How Structured Literacy Supports Dyslexia Intervention
Effective dyslexia intervention is grounded in decades of reading research. Explore what researchers such as David Kilpatrick, Sally Shaywitz, and the International Dyslexia Association recommend for students with dyslexia and how these evidence-based practices align with Really Great Reading's Literacy Suite.
Research has significantly advanced our understanding of dyslexia and the types of instruction that help students become successful readers. Today, organizations such as the International Dyslexia Association (IDA) consistently emphasize the importance of explicit, systematic, and structured literacy instruction.
According to the International Dyslexia Association (2015), students with dyslexia benefit from instruction in phonology, sound-symbol associations, syllable instruction, morphology, syntax, and semantics.

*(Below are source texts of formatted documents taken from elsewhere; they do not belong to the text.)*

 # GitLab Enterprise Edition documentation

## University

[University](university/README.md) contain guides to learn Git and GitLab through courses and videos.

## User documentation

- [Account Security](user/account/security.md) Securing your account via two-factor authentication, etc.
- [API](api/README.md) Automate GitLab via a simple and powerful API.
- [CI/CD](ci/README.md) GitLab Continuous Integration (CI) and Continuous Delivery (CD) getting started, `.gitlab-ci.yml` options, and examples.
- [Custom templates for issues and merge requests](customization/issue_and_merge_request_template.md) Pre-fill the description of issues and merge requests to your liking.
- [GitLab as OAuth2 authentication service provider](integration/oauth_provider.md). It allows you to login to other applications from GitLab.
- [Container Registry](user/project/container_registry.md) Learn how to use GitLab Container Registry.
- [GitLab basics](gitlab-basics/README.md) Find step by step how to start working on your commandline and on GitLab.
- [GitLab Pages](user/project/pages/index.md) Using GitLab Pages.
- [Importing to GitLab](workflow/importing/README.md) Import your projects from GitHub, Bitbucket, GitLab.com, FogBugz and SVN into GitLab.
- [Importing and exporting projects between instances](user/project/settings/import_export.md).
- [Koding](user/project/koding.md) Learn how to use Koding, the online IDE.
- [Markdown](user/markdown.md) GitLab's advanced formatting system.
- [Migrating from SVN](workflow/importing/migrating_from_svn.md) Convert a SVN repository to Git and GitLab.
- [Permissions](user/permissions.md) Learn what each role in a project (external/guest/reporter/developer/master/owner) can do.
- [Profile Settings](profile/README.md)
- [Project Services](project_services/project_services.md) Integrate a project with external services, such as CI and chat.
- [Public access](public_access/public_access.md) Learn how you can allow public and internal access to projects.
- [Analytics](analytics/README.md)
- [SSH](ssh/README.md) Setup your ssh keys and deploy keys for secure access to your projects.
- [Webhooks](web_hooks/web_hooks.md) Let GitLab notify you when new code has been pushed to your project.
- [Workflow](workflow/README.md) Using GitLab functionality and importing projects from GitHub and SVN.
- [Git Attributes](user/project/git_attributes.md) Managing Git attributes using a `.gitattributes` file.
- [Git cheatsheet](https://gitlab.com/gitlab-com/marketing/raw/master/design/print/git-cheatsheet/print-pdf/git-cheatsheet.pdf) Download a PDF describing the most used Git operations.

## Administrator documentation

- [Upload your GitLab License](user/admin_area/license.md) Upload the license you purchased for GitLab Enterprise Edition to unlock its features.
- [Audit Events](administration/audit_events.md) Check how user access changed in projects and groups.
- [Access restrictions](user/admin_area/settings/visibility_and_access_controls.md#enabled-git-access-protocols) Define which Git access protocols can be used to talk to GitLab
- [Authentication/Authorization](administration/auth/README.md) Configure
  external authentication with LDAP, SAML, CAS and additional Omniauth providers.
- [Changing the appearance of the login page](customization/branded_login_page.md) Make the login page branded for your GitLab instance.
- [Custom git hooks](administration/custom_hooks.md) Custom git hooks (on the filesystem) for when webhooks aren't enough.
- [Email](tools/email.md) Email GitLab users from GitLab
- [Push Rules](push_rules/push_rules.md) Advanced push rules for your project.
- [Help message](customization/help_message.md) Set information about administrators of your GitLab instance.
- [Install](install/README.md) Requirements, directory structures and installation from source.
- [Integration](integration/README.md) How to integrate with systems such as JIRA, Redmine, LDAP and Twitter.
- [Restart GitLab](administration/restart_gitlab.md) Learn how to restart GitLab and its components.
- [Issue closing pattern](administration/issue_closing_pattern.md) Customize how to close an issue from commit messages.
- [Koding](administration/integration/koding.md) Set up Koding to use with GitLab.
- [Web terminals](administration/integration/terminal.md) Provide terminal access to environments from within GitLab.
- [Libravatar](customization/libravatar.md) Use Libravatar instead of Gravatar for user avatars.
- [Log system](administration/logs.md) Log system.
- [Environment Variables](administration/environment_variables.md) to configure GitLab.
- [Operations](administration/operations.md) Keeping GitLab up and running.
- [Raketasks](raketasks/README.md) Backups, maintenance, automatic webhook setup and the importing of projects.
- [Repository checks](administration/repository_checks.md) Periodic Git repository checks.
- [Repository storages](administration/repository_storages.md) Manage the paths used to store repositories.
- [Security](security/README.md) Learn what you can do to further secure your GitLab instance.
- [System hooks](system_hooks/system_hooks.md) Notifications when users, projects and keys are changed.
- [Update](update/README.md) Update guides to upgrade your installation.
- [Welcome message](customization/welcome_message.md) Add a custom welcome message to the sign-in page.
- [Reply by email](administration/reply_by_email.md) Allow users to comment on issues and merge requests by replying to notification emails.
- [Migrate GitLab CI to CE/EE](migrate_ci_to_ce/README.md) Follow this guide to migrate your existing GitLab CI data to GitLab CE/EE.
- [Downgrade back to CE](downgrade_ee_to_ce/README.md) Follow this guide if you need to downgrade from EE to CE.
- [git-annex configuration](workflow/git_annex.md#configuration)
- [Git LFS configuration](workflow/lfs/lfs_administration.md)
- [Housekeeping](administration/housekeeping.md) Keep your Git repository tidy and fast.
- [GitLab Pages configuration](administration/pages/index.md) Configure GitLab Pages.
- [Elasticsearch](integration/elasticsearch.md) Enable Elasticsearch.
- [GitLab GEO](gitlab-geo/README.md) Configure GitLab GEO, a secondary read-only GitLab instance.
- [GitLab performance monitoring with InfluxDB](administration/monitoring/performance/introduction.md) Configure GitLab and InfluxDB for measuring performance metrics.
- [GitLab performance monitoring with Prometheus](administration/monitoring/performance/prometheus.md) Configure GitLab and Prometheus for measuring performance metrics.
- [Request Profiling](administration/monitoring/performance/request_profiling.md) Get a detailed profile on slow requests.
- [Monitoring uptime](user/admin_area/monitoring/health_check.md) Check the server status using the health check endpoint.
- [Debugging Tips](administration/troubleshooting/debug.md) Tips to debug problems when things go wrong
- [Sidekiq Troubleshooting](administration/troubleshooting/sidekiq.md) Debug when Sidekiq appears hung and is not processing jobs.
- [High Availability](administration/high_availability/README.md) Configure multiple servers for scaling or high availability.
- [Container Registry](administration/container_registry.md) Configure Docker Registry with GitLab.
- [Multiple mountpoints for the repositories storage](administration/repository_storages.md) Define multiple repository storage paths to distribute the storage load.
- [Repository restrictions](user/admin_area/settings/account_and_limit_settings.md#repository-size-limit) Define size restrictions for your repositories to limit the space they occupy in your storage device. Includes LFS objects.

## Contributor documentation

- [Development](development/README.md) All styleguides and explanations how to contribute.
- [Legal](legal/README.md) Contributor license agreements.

These components work together to help students develop accurate word reading, spelling, fluency, and comprehension.
David Kilpatrick (2015) identifies three critical components of successful reading intervention: advanced phonemic awareness, strong phonics and decoding instruction, and opportunities to apply those skills through connected text reading. These principles form the foundation of effective dyslexia intervention and align closely with the instructional design of Really Great Reading's Literacy Suite. These three principles are:
1. Eliminating the phonological awareness deficits and teaching phonemic awareness to an advanced level
2. Teaching and reinforcing phonics skills and phonic decoding
3. Providing opportunities for reading connected text.

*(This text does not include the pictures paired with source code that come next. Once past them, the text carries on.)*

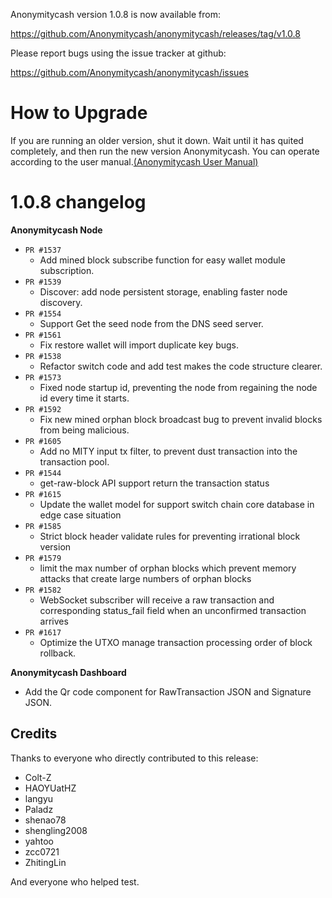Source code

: Anonymitycash version 1.0.8 is now available from:

  https://github.com/Anonymitycash/anonymitycash/releases/tag/v1.0.8


Please report bugs using the issue tracker at github:

  https://github.com/Anonymitycash/anonymitycash/issues

How to Upgrade
===============

If you are running an older version, shut it down. Wait until it has quited completely, and then run the new version Anonymitycash.
You can operate according to the user manual.[(Anonymitycash User Manual)](https://anonymityswap.com/wp-content/themes/freddo/images/wallet/AnonymitycashUsermanualV1.0_en.pdf)


1.0.8 changelog
================
__Anonymitycash Node__

+ `PR #1537`
    - Add mined block subscribe function for easy wallet module subscription.
+ `PR #1539`
    - Discover: add node persistent storage, enabling faster node discovery.
+ `PR #1554`
    - Support Get the seed node from the DNS seed server.
+ `PR #1561`
    - Fix restore wallet will import duplicate key bugs.
+ `PR #1538`
    - Refactor switch code and add test makes the code structure clearer.
+ `PR #1573`
    - Fixed node startup id, preventing the node from regaining the node id every time it starts.
+ `PR #1592`
    - Fix new mined orphan block broadcast bug to prevent invalid blocks from being malicious.
+ `PR #1605`
    - Add no MITY input tx filter, to prevent dust transaction into the transaction pool.
+ `PR #1544`
    - get-raw-block API support return the transaction status
+ `PR #1615`
    - Update the wallet model for support switch chain core database in edge case situation
+ `PR #1585`
    - Strict block header validate rules for preventing irrational block version
+ `PR #1579`
    - limit the max number of orphan blocks which prevent memory attacks that create large numbers of orphan blocks
+ `PR #1582`
    - WebSocket subscriber will receive a raw transaction and corresponding status_fail field when an unconfirmed transaction arrives
+ `PR #1617`
    - Optimize the UTXO manage transaction processing order of block rollback.


__Anonymitycash Dashboard__

- Add the Qr code component for RawTransaction JSON and Signature JSON.

Credits
--------

Thanks to everyone who directly contributed to this release:

- Colt-Z
- HAOYUatHZ
- langyu
- Paladz
- shenao78
- shengling2008
- yahtoo
- zcc0721
- ZhitingLin

And everyone who helped test.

The Really Great Reading approach contains critical, evidence-based components of phonics for dyslexia instruction. Our explicit, systematic, engaging, multisensory, and developmentally appropriate programs teach students the key skills they need to become efficient and accurate decoders. These skills lead to their success not only in word identification but also in comprehending what they read.

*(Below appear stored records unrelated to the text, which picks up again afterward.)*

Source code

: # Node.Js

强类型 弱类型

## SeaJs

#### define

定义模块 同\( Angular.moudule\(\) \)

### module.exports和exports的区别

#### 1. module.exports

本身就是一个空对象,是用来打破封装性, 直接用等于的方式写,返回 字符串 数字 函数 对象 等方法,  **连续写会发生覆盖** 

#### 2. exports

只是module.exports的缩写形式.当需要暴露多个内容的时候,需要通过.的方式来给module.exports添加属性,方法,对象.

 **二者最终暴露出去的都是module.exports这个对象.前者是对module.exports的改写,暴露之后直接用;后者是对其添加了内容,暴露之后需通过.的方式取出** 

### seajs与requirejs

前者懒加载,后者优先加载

Many students with dyslexia experience difficulty connecting speech sounds to letters and letter patterns. As a result, foundational skills instruction plays a critical role in reading development. Really Great Reading's Literacy Suite begins by strengthening phonological awareness and phonemic awareness. Students learn to identify, segment, blend, and manipulate sounds within spoken words before connecting those sounds to print.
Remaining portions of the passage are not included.